# [TO DO]
Your task is to write out exactly the lines of the listing below, from the first down to the line that holds "Settlements, douglas.araujo@bis.org".

= = =

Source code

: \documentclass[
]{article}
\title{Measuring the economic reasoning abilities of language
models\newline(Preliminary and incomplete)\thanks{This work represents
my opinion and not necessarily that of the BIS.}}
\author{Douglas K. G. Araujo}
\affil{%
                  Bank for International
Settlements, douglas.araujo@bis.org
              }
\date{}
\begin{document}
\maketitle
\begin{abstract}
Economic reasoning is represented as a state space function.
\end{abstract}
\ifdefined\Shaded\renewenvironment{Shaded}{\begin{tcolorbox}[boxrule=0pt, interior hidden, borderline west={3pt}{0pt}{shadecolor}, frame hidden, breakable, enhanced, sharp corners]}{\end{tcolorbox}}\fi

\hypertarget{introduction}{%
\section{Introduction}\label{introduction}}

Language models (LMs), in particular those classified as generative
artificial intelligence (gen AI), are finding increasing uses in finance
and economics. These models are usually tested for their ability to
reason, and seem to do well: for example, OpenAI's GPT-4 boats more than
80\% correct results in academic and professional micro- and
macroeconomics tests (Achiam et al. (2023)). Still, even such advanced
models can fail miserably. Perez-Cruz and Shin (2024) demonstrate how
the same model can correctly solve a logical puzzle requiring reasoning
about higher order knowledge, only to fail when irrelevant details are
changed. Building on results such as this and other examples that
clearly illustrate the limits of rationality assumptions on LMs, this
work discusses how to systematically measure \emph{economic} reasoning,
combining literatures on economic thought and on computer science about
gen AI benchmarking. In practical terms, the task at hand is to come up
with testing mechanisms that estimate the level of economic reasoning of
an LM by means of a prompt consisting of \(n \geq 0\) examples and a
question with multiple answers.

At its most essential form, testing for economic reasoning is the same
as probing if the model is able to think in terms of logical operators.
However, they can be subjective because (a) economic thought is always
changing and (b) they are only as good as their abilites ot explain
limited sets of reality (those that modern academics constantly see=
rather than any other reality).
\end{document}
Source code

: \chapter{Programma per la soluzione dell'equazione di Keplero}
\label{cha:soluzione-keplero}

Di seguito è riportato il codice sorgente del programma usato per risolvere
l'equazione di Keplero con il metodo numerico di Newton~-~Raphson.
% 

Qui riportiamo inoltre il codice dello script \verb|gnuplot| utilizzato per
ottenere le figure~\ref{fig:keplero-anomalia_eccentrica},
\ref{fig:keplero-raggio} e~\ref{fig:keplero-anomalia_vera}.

= = =

# [EXERCISE ANSWER]
Source code

: \documentclass[
]{article}
\title{Measuring the economic reasoning abilities of language
models\newline(Preliminary and incomplete)\thanks{This work represents
my opinion and not necessarily that of the BIS.}}
\author{Douglas K. G. Araujo}
\affil{%
                  Bank for International
Settlements, douglas.araujo@bis.org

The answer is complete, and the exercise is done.